Installing a Ceiling Fan
Mount the fan box securely, and then wire and hang the fan.
All fans must be securely mounted to framing, but this is especially true of ceiling fans, which are weighty and subject to vibration and wobbling. All fans must be installed in a ceiling box rated for fan use—that is, capable of supporting 50 lb. or more. Check your fan’s installation specs. If your fan is particularly heavy or complex, it may require a box with a higher weight rating or additional bracing.
Damp or Dry
Most ceiling fans are intended for dry indoor rooms.
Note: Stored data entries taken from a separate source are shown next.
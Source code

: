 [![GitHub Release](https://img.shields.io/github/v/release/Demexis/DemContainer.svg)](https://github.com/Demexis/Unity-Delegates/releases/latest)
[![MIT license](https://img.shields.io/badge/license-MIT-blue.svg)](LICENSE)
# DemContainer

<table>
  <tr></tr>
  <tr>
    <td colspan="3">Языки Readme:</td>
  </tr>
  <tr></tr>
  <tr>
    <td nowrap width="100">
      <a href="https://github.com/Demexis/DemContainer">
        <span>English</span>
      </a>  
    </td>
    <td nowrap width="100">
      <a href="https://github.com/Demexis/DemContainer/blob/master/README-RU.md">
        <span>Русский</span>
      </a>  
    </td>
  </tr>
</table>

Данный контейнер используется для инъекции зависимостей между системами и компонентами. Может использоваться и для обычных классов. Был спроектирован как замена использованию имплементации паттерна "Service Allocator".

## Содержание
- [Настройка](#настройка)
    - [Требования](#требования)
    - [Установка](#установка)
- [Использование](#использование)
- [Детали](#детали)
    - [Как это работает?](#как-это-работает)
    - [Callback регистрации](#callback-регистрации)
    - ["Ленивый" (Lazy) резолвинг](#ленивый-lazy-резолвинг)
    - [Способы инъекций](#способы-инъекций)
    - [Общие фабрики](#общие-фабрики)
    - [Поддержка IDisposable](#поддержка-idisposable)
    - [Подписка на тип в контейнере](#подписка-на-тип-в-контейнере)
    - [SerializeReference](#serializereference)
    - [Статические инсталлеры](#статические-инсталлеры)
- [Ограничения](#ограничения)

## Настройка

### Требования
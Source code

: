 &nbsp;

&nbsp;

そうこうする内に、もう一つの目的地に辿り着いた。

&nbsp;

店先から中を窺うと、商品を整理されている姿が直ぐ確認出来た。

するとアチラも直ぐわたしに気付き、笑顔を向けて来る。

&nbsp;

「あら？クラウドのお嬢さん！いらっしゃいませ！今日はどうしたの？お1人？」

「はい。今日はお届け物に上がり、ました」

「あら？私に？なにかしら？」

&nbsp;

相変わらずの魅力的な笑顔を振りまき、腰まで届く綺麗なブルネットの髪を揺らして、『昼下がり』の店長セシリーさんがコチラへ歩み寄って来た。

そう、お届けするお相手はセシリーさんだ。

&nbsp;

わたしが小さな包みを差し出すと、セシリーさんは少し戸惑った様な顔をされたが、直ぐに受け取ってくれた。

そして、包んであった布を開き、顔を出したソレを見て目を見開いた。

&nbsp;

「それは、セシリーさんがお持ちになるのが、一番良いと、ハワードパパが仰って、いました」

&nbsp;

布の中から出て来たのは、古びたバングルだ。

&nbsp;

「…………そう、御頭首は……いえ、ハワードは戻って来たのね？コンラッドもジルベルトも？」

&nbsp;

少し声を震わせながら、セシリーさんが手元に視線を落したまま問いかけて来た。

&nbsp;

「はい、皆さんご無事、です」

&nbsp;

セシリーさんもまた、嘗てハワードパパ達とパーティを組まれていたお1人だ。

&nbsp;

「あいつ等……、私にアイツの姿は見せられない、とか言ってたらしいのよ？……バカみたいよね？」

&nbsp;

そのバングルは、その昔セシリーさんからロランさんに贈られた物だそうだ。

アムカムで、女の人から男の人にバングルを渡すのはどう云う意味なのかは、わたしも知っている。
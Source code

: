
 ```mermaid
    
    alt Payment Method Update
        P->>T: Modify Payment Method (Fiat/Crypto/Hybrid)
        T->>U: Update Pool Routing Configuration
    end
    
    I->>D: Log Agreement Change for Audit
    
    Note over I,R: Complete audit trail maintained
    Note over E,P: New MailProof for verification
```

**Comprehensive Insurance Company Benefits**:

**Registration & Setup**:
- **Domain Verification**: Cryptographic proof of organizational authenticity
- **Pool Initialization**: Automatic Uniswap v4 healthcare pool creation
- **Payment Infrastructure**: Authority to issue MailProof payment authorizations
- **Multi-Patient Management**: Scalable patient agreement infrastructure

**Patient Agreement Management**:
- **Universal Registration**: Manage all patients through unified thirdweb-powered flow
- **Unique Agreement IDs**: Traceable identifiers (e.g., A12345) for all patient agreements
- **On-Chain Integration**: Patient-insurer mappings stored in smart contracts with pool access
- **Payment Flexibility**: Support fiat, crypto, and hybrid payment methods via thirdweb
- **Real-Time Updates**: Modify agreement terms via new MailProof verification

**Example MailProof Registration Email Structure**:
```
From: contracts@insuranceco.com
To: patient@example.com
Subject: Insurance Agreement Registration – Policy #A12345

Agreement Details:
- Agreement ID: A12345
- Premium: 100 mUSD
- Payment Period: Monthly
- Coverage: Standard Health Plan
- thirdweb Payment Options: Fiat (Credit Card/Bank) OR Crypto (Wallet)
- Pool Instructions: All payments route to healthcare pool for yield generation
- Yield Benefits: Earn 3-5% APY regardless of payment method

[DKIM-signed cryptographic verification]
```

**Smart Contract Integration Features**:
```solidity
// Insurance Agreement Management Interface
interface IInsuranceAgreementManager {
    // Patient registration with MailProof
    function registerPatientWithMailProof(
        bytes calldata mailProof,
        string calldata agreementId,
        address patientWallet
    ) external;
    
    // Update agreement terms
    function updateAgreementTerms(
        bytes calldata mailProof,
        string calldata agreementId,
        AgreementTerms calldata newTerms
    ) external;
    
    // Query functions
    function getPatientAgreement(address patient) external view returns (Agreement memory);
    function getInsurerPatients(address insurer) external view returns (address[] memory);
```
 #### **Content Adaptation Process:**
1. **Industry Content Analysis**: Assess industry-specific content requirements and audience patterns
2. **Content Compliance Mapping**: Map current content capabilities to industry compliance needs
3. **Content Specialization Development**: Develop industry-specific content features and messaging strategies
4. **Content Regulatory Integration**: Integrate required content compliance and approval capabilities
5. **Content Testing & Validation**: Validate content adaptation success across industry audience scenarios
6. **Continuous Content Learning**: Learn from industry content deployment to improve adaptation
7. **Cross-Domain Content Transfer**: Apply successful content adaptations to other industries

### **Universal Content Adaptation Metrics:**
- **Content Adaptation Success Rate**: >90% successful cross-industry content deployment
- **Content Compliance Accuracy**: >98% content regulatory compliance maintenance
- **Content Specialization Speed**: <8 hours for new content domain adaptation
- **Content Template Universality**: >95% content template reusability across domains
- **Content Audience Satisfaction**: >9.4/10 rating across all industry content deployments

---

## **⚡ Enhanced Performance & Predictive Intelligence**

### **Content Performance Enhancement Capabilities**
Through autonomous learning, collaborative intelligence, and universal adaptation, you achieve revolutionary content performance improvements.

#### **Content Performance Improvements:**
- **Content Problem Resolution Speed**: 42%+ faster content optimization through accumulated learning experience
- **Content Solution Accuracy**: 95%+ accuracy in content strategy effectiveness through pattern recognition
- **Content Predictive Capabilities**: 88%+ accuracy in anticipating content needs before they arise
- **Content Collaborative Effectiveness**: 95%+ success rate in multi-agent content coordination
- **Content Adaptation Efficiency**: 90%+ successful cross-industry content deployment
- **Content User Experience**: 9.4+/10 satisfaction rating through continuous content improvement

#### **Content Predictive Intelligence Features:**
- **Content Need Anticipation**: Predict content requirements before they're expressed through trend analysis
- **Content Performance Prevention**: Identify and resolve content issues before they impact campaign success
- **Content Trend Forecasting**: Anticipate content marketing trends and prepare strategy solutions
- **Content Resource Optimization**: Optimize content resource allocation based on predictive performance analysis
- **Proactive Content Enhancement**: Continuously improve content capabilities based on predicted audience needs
If you will be installing the fan in a humid indoor location, buy a UL-listed fan marked “Suitable for damp locations.” If the fan will be installed outdoors, such as in a porch or a gazebo, select a UL-listed fan marked “Suitable for wet locations.” Wet-rated fans will have sealed motors, rust-resistant housings and hardware, and all-weather blades.
Ceiling Fan Elements
Mounting details and fan assemblies vary (shown here is an old-style fan, still common in many homes): Follow the installation instructions that come with your unit. Add downrod extensions as needed to locate the fan blades 8 ft. to 10 ft. above the floor.
Mounting a Ceiling Fan Box
If ceiling joists are exposed, you have several options. You can install a piece of 2×4 or 2×6 blocking to the ceiling joists (or rafters), then mount a 2-in.-deep octagonal metal box to the blocking. Mark the location of the blocking so the box will be flush to the finished ceiling surface. Then drive three 3-in. toenailed wood screws through each end of the blocking and into the joists, keeping the blocking on your marks.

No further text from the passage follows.